Phil said:
i'm about to buy a new , more powerful pc and it won't have an os on it.
The pc I use at the moment has xp pre-installed on the hd and i don't have
an original disc
would i be able to take the hd out of this pc, and put it into the new one,
making the drive the master and using the drive in the new one as a slave
or will i have to buy a copy of xp and install it on the new pc?
Phil
You'll need to purchase a license of WinXP for the new computer.

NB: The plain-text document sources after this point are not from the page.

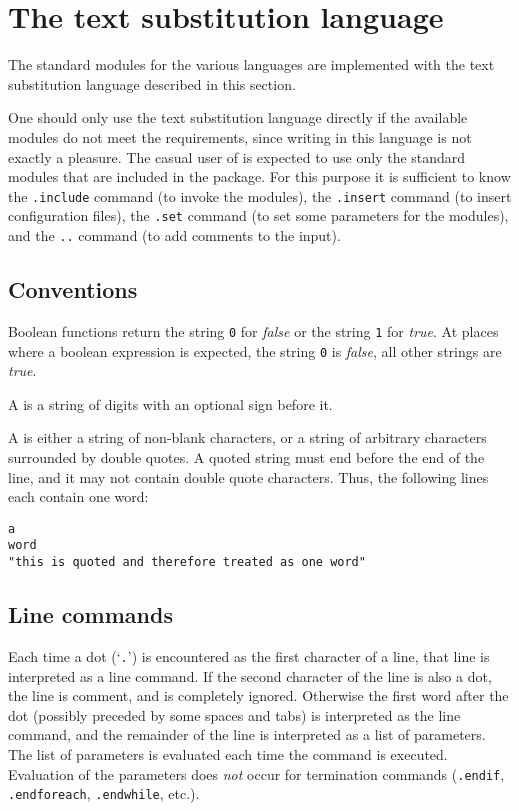 \chapter{The text substitution language}
\label{s.tm}
The standard modules for the various languages are implemented
with the text substitution language described in this section.

One should only use the text substitution language directly if the available
modules do not meet the requirements,
since writing in this language is not exactly a pleasure.
The casual user of {\Tm} is expected to use only the standard modules that
are included in the {\Tm} package.
For this purpose it is sufficient to know
the \texttt{.include} command (to invoke the modules),
the \texttt{.insert} command (to insert configuration files),
the \texttt{.set} command (to set some parameters for the modules),
and the \texttt{..} command (to add comments to the {\Tm} input).
\section{Conventions}
Boolean functions return the string \texttt{0} for
\textit{false} or the string \texttt{1} for \textit{true}.
At places where a boolean expression is expected,
the string \texttt{0} is \textit{false},
all other strings are \textit{true}.

A  is a string of digits with an optional sign before it.

A  is either a string of non-blank characters, or a string of
arbitrary characters surrounded by double quotes. A quoted string
must end before the end of the line, and it may not contain
double quote characters.
Thus,
the following lines each contain one word:
\begin{showfile}
\begin{verbatim}
a
word
"this is quoted and therefore treated as one word"
\end{verbatim}
\end{showfile}
\section{Line commands}
Each time a dot (`\texttt{.}') is encountered as the first character of a line,
that line is interpreted as a {\Tm} line command.
If the second character of the line is also a dot,
the line is comment, and is completely ignored.
Otherwise the first word after the dot
(possibly preceded by some spaces and tabs)
is interpreted as the line command,
and the remainder of the line is interpreted as a list of parameters.
The list of parameters is evaluated each time the command is executed.
Evaluation of the parameters does \emph{not} occur for termination commands
(\texttt{.endif}, \texttt{.endforeach}, \texttt{.endwhile}, etc.).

First of all, you have an OEM license for WinXP. An OEM
version must be sold with a piece of hardware (normally a motherboard or
hard rive, if not an entire PC) and is _permanently_ bound to the first
PC on which it's installed. An OEM license, once installed, is not
legally transferable to another computer under _any_ circumstances. Of
course, this is an obstacle only to those people with personal integrity.
And then there's the purely technical obstacle: You *must* have a full
installation CD in order to do what you wish.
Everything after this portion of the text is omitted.